**Problem description:** Only one stretch of the records below is wanted: the lines from the one holding "(6) | Bruce Brown (6) |" through the one holding "Noslière | Jérémy Noslière |". Return it exactly, both ends included.

== Given data

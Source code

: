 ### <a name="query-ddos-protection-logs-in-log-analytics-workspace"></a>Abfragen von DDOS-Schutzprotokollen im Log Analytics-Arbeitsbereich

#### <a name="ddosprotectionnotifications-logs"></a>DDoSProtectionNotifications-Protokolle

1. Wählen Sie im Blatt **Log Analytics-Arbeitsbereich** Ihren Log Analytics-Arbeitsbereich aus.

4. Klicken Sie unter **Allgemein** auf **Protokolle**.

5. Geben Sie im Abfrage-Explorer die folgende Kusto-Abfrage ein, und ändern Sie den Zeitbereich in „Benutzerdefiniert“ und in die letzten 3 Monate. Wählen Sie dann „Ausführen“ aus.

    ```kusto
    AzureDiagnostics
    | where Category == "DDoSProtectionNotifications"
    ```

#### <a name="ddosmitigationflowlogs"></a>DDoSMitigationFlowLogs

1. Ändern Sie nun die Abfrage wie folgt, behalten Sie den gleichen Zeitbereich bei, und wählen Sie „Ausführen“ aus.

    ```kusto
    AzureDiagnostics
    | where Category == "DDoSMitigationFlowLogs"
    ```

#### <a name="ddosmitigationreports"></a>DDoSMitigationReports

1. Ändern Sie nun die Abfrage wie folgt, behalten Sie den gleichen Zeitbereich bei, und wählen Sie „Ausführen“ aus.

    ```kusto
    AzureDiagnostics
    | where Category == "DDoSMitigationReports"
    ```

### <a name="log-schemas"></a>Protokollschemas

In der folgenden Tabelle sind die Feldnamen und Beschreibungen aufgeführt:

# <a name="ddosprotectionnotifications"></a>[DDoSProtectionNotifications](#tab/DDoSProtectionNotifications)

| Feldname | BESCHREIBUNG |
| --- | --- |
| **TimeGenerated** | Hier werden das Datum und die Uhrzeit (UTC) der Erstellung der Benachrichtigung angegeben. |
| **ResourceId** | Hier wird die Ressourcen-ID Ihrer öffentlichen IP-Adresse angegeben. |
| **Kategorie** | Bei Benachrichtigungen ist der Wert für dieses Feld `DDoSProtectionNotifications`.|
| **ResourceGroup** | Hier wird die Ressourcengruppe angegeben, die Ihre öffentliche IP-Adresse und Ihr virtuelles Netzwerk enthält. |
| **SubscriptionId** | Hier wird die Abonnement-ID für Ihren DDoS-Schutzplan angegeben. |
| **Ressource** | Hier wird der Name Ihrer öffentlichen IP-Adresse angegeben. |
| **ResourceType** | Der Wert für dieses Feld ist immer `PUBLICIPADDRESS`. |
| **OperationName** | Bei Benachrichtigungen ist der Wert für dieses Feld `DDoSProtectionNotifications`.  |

====
== Given data

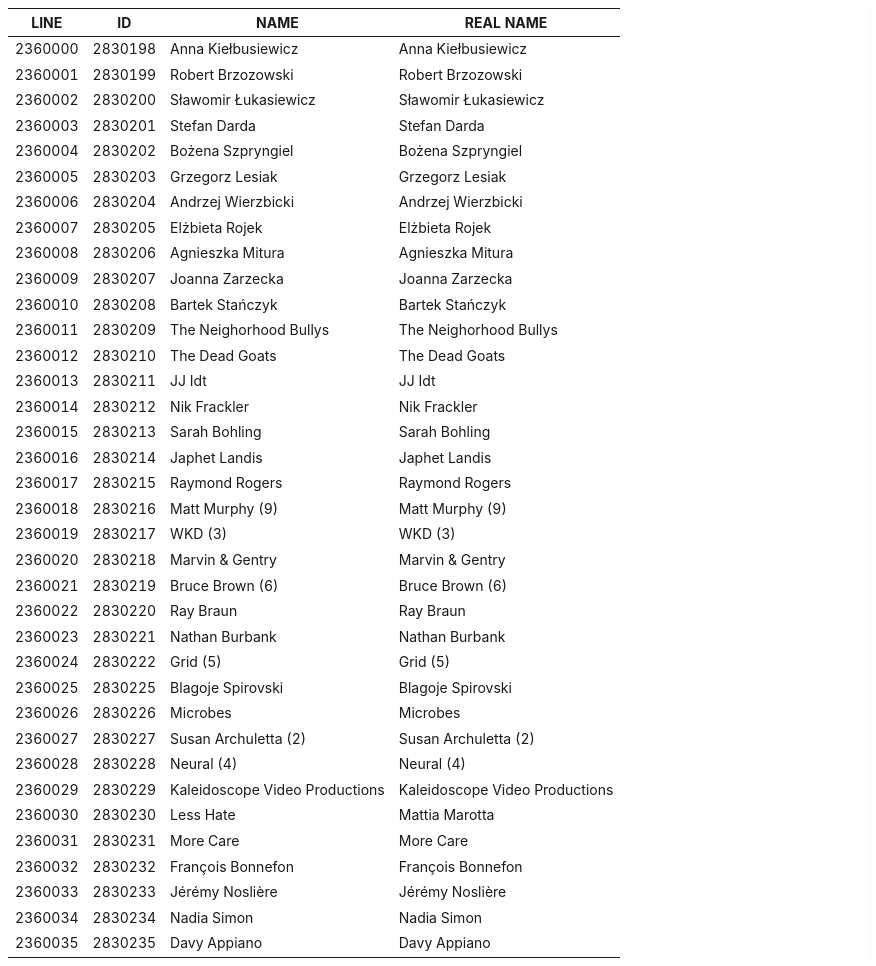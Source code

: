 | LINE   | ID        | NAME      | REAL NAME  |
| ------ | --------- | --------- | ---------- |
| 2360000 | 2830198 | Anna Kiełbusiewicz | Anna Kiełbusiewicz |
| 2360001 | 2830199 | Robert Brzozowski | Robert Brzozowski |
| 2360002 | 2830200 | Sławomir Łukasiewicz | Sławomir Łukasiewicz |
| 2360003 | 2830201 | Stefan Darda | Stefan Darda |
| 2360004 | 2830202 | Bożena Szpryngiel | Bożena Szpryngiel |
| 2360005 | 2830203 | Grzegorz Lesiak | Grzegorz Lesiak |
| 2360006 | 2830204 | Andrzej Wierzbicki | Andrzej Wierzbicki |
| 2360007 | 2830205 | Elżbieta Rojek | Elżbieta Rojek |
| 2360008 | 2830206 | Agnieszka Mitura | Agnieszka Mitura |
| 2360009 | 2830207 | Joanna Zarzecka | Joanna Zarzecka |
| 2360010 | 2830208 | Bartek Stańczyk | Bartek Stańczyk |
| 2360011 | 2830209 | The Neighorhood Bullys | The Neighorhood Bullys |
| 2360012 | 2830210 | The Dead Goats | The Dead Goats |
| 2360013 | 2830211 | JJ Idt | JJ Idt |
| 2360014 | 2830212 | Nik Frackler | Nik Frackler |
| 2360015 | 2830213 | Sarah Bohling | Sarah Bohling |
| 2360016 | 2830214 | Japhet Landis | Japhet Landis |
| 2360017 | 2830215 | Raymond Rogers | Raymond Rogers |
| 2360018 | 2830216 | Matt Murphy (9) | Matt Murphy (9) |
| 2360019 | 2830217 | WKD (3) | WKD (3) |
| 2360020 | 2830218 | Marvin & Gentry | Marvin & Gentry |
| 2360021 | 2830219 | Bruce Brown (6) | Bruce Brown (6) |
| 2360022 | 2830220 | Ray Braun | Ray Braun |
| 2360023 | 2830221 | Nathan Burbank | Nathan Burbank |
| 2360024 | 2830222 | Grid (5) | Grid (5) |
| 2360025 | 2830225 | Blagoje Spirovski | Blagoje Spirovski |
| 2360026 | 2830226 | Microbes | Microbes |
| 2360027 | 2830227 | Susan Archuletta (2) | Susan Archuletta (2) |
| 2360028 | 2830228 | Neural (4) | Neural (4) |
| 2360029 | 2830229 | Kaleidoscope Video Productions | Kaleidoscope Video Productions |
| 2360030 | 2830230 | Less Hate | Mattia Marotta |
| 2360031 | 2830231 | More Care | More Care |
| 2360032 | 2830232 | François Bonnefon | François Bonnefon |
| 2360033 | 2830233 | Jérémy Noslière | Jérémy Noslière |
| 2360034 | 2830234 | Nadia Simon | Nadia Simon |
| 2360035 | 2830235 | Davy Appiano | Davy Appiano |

====
== Given data

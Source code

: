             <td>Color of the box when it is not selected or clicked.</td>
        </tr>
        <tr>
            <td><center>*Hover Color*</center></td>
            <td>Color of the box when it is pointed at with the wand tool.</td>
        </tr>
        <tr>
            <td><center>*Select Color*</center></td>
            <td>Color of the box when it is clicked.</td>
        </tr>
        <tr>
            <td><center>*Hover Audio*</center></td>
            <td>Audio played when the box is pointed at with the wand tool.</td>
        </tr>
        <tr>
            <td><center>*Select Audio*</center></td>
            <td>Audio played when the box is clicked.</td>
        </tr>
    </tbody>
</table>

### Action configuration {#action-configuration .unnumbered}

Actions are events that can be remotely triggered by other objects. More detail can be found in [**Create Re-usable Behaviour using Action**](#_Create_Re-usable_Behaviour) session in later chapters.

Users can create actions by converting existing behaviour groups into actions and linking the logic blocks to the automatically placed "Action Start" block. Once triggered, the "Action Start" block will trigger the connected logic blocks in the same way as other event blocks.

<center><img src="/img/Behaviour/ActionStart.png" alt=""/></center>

====

**Task answer:**
| 2360021 | 2830219 | Bruce Brown (6) | Bruce Brown (6) |
| 2360022 | 2830220 | Ray Braun | Ray Braun |
| 2360023 | 2830221 | Nathan Burbank | Nathan Burbank |
| 2360024 | 2830222 | Grid (5) | Grid (5) |
| 2360025 | 2830225 | Blagoje Spirovski | Blagoje Spirovski |
| 2360026 | 2830226 | Microbes | Microbes |
| 2360027 | 2830227 | Susan Archuletta (2) | Susan Archuletta (2) |
| 2360028 | 2830228 | Neural (4) | Neural (4) |
| 2360029 | 2830229 | Kaleidoscope Video Productions | Kaleidoscope Video Productions |
| 2360030 | 2830230 | Less Hate | Mattia Marotta |
| 2360031 | 2830231 | More Care | More Care |
| 2360032 | 2830232 | François Bonnefon | François Bonnefon |
| 2360033 | 2830233 | Jérémy Noslière | Jérémy Noslière |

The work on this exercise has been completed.